Werkkostenregeling uitgesteld

Staatssecretaris Weekers stelt de verplichte invoering van de werkkostenregeling een jaar uit tot 1 januari 2015. De al ingevoerde overgangsregeling blijft dus een jaar langer van kracht. Jaarlijks mag u kiezen of u hiervan gebruik maakt. Maakt dit uitstel wat uit voor uw besluit om dit jaar gebruik te maken van deze overgangsregeling?

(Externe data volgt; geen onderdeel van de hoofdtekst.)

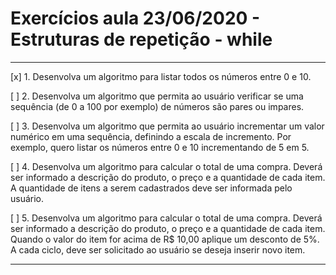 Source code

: # Exercícios aula 23/06/2020 - Estruturas de repetição - while

_ __
[x] 1. Desenvolva um algoritmo para listar todos os números entre 0 e 10.

[ ] 2. Desenvolva um algoritmo que permita ao usuário verificar se uma sequência (de 0 a
100 por exemplo) de números são pares ou impares.

[ ] 3. Desenvolva um algoritmo que permita ao usuário incrementar um valor numérico em
uma sequência, definindo a escala de incremento. Por exemplo, quero listar os
números entre 0 e 10 incrementando de 5 em 5.

[ ] 4. Desenvolva um algoritmo para calcular o total de uma compra. Deverá ser informado a
descrição do produto, o preço e a quantidade de cada item. A quantidade de itens a
serem cadastrados deve ser informada pelo usuário.

[ ] 5. Desenvolva um algoritmo para calcular o total de uma compra. Deverá ser informado a
descrição do produto, o preço e a quantidade de cada item. Quando o valor do item
for acima de R$ 10,00 aplique um desconto de 5%. A cada ciclo, deve ser solicitado ao
usuário se deseja inserir novo item.
_ __
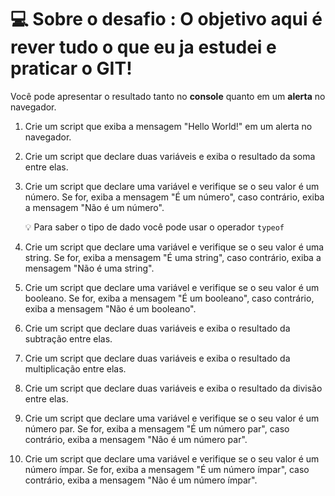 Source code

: # 💻 Sobre o desafio : O objetivo aqui é rever tudo o que eu ja estudei e praticar o GIT!


Você pode apresentar o resultado tanto no **console** quanto em um **alerta** no navegador.

1. Crie um script que exiba a mensagem "Hello World!" em um alerta no navegador.
2. Crie um script que declare duas variáveis e exiba o resultado da soma entre elas.
3. Crie um script que declare uma variável e verifique se o seu valor é um número. Se for, exiba a mensagem "É um número", caso contrário, exiba a mensagem "Não é um número".
    
    💡 Para saber o tipo de dado você pode usar o operador `typeof`
    
4. Crie um script que declare uma variável e verifique se o seu valor é uma string. Se for, exiba a mensagem "É uma string", caso contrário, exiba a mensagem "Não é uma string".
5. Crie um script que declare uma variável e verifique se o seu valor é um booleano. Se for, exiba a mensagem "É um booleano", caso contrário, exiba a mensagem "Não é um booleano".
6. Crie um script que declare duas variáveis e exiba o resultado da subtração entre elas.
7. Crie um script que declare duas variáveis e exiba o resultado da multiplicação entre elas.
8. Crie um script que declare duas variáveis e exiba o resultado da divisão entre elas.
9. Crie um script que declare uma variável e verifique se o seu valor é um número par. Se for, exiba a mensagem "É um número par", caso contrário, exiba a mensagem "Não é um número par".
10. Crie um script que declare uma variável e verifique se o seu valor é um número ímpar. Se for, exiba a mensagem "É um número ímpar", caso contrário, exiba a mensagem "Não é um número ímpar".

Uit diverse berichten van werkgeversorganisaties en adviseurs blijkt dat veel kleinere werkgevers nog niet op de hoogte zijn van gevolgen van de WKR-regeling of dat de WKR voor hen onvoordelig uitpakt. Toch maken relatief veel cliënten al gebruik van de WKR. Met wat aanpassingen van administratie en arbeidsvoorwaarden kan deze regeling namelijk best voordelig uitpakken.

Nadelen
Uiteraard kent de WKR een aantal ingewikkelde regelingen. Zo zijn de vergoeding voor het gebruik van de eigen mobiele telefoon, de fiets van de zaak en bedrijfsfeesten anders dan in de overgangsregeling. Bovendien vergt een overstap naar de WKR (of terug) wel aanpassingen in uw grootboek administratie. Daaruit moet blijken hoe de personeelskosten zich verhouden tot het fiscaal loon volgens de salarisadministratie.

Voordelen
Aan de andere kant is er met wat creativiteit veel mogelijk. De bedoeling is natuurlijk dat uw werknemers er niet slechter van worden en dat u goedkoper uit bent. Of dat zo is, hangt onder meer af van ‘de vrije bestedingsruimte’ voor onbelaste vergoedingen en verstrekkingen, die de WKR naast een aantal gerichte vrijstellingen en nihil waarderingen kent. Deze vrije ruimte bedraagt voor 2013 1,5 procent van het fiscaal loon. In de vrije ruimte vallen de meeste douceurtjes aan werknemers. Bij overschrijding van de vrije ruimte betaalt u als werkgever 80 procent belasting over het bedrag van de overschrijding in de vorm van eindheffing.

John Boer, specialist loonheffingen bij Grant Thornton: “Soms kan het juist voordelig zijn bepaalde beloningen aan te wijzen in de vrije ruimte. Zolang die niet tot het vast overeengekomen salaris behoren, kan het voordelig zijn bepaalde bonussen netto toe te kennen en dan ‘slechts’ 80 procent af te dragen in plaats van maximaal 108,33 procent als de vergoeding wordt gebruteerd”.